What is your budget? Is it just taking pictures when you hike and backpacking? So mostly landscape photography? Will your backpack hold a tripod? Are you planning to get a bit more serious in the future? 

Although the 18-300mm will cover a long distance of focal area, you will lose quality in the photos. If you need the distance, then that's okay because sometime I wish I had the coverage to shoot from afar just to be able to take the photo. If you shoot when the sun is going down, you'll definitely need a tripod.


----------



## ClarkKent18 (Jun 30, 2011)

I was not really thinking around using a TRIpod, but more of a UNIpod.  When I go out on just a day hike, I have my HAWG Camelbak on so yes I will have room to take it with me.  So I already had the idea of the pod in mind, just don't know what camera will better fit my needs.  There is only $200 difference between the two so that is just one less lens for now until I get the cash.


----------



## flatflip (Jun 30, 2011)

I saw the D5000 refurb listed today at adorama.com for $500 w/ the 18-55 lens. That seems like a good buy. I had one a year ago and it is great. I wanted more features so I upgraded to the D7000. If I was willing to spend more, I would have kept the D5000 for my backpack. I never heard of an 18-300 but Tamron has a new 18-270 that sounds cool. I love my Tamron 28-75.


----------



## Raian-san (Jun 30, 2011)

I think the D5100 would be the better value in the future. I know people might not want video now but sometimes later on the road, or at time when you need it, you'll be able to record 1080p with auto focus. The resale value in the future would probably be better because of that feature.


----------



## flatflip (Jun 30, 2011)

Auto focus video was a strong reason that I upgraded to the D7000 but I've had it for 7 months and have never used the video. I did test it when the camera was new for warranty / return reasons. If you need it that's different. I use a flip video and love it.

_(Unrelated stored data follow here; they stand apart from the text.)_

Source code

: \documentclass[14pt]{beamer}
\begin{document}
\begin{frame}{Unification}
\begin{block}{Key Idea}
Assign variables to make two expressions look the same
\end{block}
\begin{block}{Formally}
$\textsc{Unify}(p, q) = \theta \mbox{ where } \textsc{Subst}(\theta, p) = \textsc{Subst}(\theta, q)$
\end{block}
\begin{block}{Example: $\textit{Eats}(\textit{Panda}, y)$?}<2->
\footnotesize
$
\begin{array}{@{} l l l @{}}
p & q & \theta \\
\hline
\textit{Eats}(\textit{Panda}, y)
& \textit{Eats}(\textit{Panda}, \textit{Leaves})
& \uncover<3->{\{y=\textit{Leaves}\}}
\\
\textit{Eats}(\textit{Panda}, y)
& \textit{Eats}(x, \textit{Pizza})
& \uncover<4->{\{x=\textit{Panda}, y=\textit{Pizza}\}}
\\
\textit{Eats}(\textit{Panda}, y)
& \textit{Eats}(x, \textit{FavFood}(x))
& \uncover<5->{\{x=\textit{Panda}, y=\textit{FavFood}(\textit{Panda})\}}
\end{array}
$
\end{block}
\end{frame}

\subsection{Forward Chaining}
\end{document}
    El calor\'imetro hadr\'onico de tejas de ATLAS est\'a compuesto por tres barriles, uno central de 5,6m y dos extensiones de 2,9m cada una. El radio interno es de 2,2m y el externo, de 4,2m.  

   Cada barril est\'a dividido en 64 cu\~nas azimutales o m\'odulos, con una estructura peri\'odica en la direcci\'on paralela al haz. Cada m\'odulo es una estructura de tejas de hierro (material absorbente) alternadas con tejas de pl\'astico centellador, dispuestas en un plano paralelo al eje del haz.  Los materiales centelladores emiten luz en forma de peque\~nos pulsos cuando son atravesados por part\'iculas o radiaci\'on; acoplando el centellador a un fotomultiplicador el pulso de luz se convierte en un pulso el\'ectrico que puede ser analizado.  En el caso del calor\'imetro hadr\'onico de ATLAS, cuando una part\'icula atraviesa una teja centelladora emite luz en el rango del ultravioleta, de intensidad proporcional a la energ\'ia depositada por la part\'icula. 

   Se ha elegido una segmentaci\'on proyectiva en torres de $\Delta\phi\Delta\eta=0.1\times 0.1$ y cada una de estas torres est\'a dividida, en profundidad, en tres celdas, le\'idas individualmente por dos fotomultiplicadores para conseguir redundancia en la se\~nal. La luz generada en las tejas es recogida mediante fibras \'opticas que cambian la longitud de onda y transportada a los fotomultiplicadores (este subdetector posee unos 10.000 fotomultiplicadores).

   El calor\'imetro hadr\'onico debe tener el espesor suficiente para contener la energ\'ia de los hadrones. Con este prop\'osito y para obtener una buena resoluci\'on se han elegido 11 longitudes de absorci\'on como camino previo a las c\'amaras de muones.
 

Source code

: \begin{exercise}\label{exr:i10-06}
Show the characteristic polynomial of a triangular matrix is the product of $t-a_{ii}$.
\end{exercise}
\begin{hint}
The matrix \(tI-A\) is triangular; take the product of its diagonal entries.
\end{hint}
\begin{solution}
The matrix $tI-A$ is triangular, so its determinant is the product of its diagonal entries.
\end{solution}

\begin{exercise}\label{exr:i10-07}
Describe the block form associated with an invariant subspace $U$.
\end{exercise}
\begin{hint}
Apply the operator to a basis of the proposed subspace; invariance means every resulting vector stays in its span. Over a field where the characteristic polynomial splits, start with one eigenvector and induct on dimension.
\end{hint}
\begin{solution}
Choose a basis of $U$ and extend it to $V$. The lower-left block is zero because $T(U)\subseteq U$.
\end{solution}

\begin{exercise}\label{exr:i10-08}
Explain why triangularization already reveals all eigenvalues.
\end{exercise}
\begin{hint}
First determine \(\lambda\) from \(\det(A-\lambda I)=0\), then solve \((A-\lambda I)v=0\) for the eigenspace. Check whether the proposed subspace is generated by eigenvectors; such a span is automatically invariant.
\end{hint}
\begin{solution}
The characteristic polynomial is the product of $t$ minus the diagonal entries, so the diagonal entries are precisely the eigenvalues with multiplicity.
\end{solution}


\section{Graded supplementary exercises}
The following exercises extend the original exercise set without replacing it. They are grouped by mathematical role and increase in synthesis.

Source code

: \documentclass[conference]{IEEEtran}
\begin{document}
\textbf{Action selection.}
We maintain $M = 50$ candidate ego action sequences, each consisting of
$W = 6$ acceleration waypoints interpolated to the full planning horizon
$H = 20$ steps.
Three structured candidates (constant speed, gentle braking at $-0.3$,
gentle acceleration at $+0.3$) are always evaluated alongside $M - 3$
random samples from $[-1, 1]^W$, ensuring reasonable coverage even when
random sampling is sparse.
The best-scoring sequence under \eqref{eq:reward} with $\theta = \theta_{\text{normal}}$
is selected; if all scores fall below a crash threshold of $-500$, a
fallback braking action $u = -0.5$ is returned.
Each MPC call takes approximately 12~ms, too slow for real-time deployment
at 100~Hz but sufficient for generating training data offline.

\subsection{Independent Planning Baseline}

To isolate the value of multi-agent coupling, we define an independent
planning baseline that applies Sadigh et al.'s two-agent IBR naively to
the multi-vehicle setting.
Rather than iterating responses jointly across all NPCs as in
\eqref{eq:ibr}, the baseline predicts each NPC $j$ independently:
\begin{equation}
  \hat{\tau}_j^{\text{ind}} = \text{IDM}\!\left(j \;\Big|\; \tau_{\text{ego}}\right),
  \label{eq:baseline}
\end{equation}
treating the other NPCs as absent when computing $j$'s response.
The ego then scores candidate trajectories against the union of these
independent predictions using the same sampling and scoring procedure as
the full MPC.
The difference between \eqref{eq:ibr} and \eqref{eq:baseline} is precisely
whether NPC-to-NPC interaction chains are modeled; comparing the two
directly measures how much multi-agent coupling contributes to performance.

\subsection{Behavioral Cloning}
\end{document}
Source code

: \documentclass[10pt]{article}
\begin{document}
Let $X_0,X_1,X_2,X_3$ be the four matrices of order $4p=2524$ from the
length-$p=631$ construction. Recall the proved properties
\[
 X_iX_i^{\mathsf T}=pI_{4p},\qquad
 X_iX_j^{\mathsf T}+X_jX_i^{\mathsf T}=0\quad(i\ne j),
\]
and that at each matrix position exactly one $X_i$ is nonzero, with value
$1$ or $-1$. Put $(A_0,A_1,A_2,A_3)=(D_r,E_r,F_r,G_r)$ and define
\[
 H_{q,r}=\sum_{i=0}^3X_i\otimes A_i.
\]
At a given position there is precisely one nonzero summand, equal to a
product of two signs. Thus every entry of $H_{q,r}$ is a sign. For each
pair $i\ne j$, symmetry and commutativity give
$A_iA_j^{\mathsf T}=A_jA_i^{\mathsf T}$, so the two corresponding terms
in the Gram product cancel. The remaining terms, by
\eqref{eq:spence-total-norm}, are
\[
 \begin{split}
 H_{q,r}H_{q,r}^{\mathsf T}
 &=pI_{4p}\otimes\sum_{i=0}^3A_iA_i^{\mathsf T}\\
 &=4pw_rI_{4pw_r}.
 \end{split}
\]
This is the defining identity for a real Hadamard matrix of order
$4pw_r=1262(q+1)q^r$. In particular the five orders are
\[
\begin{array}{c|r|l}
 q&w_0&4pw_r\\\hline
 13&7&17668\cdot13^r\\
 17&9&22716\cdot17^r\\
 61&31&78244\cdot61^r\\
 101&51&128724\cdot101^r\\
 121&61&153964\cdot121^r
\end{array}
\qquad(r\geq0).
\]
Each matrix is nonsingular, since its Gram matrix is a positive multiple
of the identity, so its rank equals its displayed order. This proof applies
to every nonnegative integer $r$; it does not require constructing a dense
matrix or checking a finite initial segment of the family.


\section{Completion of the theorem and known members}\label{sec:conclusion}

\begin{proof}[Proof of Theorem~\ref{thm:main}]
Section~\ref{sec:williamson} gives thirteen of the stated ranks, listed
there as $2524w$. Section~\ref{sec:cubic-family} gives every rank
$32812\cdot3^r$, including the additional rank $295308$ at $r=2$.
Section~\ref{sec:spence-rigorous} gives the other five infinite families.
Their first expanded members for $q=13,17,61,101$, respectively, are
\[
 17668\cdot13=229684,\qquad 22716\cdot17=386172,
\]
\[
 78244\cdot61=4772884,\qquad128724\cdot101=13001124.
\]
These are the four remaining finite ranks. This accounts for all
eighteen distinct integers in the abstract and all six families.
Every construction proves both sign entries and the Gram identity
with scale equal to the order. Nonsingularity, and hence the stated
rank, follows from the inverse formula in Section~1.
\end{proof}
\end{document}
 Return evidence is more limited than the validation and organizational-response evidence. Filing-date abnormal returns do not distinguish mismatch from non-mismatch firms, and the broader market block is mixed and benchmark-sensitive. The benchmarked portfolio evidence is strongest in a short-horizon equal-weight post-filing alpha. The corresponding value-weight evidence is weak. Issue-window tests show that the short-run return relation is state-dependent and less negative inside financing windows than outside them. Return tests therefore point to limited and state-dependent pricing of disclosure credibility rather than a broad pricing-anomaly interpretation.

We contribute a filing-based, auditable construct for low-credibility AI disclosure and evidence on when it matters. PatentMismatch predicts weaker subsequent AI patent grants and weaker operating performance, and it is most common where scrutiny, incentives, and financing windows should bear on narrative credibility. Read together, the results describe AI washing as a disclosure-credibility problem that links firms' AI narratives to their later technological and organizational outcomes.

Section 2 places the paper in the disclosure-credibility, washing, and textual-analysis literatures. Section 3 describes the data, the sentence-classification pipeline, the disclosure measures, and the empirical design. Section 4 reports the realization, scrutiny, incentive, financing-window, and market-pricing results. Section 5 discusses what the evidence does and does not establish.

I really think that if you could save as much as $300, the D5000 could be a better purchase. I say this mainly because if you excel and grow in photography, you will want more camera. That means an upgrade, and you will have to deal with your entry level purchase.


----------



## BJF (Jun 30, 2011)

Here you are two links where you can compare the two cameras.

Nikon D5000 + market price

Nikon D5100 + market price


----------



## csy690 (Sep 27, 2011)

Hi, I got my D5000 last Christmas, a few months before Nikon announce the new D5100. Now the D5100 does come with improve features over the D5000, but I am happy so far with my D5000. The swing LCD really work well, high or low, the images are excellent, HD vedio recording works fine once you get to use to its limitation. A lot of review compare the D5000 to D90 in term of process power and photo quality and rate them at the same level. I got top value for each dollar spent.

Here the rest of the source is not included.